His name has already fallen: Andrés Iniesta. The boss of La Furiá Roja or the red fury, as the Spanish team is known. He is difficult to get away from the ball and is superior in confined space. In the midfield, he constantly seeks combinations with his compadres Xavi, Busquets and Xabi Alonso: this quartet quickly makes you colour-blind. They storm towards the penalty area and put one of their team mates in a position to score with brilliant passes. If you disrupt the midfield, Spain is lost. A nice job for demolition firm Van Bommel & De Jong.

3. Knock out top scorer Villa

Spain depends heavily on top scorer David Villa. He has scored five of the seven Spanish World Cup goals. So knock him out and Spain is left without a striker. And if you can’t score, you can’t win. You don’t need to be called Johan Cruijff to know that.

4. Wes we can!

One the better tips comes from Cruiff, who pointed Spain out as favourite before the competition. Directly after the match against Germany, he said Spain plays like Barcelona: “lots of ball possession, depth in the game and quick to put the pressure on after losing the ball.” To beat Barcelona you have to play like Inter Milan. That became clear in this year’s Champions League. And who is the driving force behind Inter? That is right: our Wesley Sneijder! After all, he has already said he is not afraid of Spain. “We have to make sure we don’t lose the ball in midfield and show some nerve when we have ball possession.”

Wes we can!!

5. Third time lucky

This is the third time the Orange team has made it to the final. The Dutch lost both the other finals - West Germany in 1974 and Argentina in 1978. Let’s hope it’s third time lucky! By the way, Spain has never been world champion. It has never even made it to the final.

6. Advantage of playing at home

In addition the Netherlands lost both finals against the host country. A huge disadvantage. But this time round that is not the case. And more South Africans have Dutch roots than Spanish roots. So the Dutch have the advantage.

7. The Spanish anthem

As soon as the national anthems have played, the Netherlands will be 1-0 ahead. Because as our boys sing the Wilhelmus (the Dutch national anthem) out loud, the Spanish remain silent. The Spanish anthem does not have any words.
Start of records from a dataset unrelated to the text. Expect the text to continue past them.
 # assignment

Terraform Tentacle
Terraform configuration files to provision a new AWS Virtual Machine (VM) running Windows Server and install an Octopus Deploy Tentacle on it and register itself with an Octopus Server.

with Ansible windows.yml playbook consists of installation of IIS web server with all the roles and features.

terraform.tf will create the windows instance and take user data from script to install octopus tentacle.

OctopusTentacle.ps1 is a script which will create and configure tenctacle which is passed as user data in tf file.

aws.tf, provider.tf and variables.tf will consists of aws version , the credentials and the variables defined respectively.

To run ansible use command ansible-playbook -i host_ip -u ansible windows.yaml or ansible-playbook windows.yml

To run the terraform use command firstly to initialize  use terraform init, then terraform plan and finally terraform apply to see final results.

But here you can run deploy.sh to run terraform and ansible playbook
La Marca Real (the royal march) comes from the 18th century and is Europe’s oldest anthem. The Wilhelmus became the Dutch anthem in 1932. Much younger. And he who has youth, takes the cup!

8. German encouragement

The Germans are poor losers. We know that and we are prepared to forgive them for it. But to say Spain will win the cup is going too far. Straight after Germany’s defeat on Wednesday, coach Joachim Löw said, “Spain will be World Champion.” He says Spain has been the world’s best team for two to three years now. So here is a German who doesn’t think the Netherlands has got a chance. As if we needed more encouragement?

9. The balance bracelets

They have been talked about a lot and shouldn’t be underestimated. The Orange team’s spiritual weapon. The idea came from Wesley Sneijder, who meanwhile has become better known as the Little General. A bracelet which symbolises the deep bond the Dutch team feels. Everyone is wearing one. Dirk Kuijt typifies the value of the amulet, “Even if it only helps 0.1 percent” . Whereas Spain has only got one player who wears a headband - Sergio Ramos.

10. Revenge of 1983

Remember 1983? When Spain knocked the Netherlands out of the race for a place in the European Cup of 1984. After the Netherlands had won against Malta 5-0 in December, there was just one more match in the pool. Four days later, Spain played Malta in Seville. The Spanish needed an 11-goal victory to go through. They won 12-1. Rumour still has it that the game was “fixed”, although Malta quite often lost badly in those days. Nevertheless, we will have revenge!

11. Our own power

The best argument for a historic victory on Sunday is of course: our own power! The Dutch team has been unbeaten in all six matches of the World Cup so far. We have an experienced team, with a long list of successes; the most praised club footballer of the season, Wesley Sneijder, as well as the most spectacular player, Arjen Robben; and a coach that used to be world champion. (World Champion at klaverjassen, a Dutch card game that is, but all the same...)
 
12. The Orange Lion
 
The Lion always win from a lost Don Quichotte...more explanation needed?
 
13. Copycats
 
The Dutch Ajax School against the Dutch Barcelona school. The originates always win from their copycats.
 
And we play in Johannesburg, that's named after me..))!